■ **DATA FOR REVIEW**

-- Opening Marker --

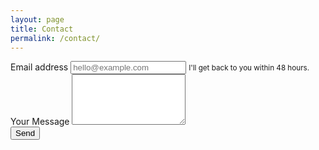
 ```yaml
---
layout: page
title: Contact
permalink: /contact/
---
```


<form action="https://formspree.io/james.a.roland@gmail.com"
method="POST">
<input type="hidden" name="_next" value="{{ site.url }}/thanks" />
<div class="form-group">
	<label for="exampleInputEmail1">Email address</label>
	<input type="email" class="form-control" id="exampleInputEmail1" aria-describedby="emailHelp" placeholder="hello@example.com" name="_replyTo" required>
	<small id="emailHelp" class="form-text text-muted">I'll get back to you within 48 hours.</small>
</div>
<div class="form-group">
	<label for="exampleTextarea">Your Message</label>
	<textarea class="form-control" id="exampleTextarea" rows="5" name="_message" required></textarea>
</div>
<button type="submit" class="btn btn-primary">Send</button>
</form>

-- Closing Marker --

■ **TASK BRIEF**
Go through the material and report each line that holds the string "name".

■ **EXERCISE RESPONSE**
<input type="hidden" name="_next" value="{{ site.url }}/thanks" />
	<input type="email" class="form-control" id="exampleInputEmail1" aria-describedby="emailHelp" placeholder="hello@example.com" name="_replyTo" required>
	<textarea class="form-control" id="exampleTextarea" rows="5" name="_message" required></textarea>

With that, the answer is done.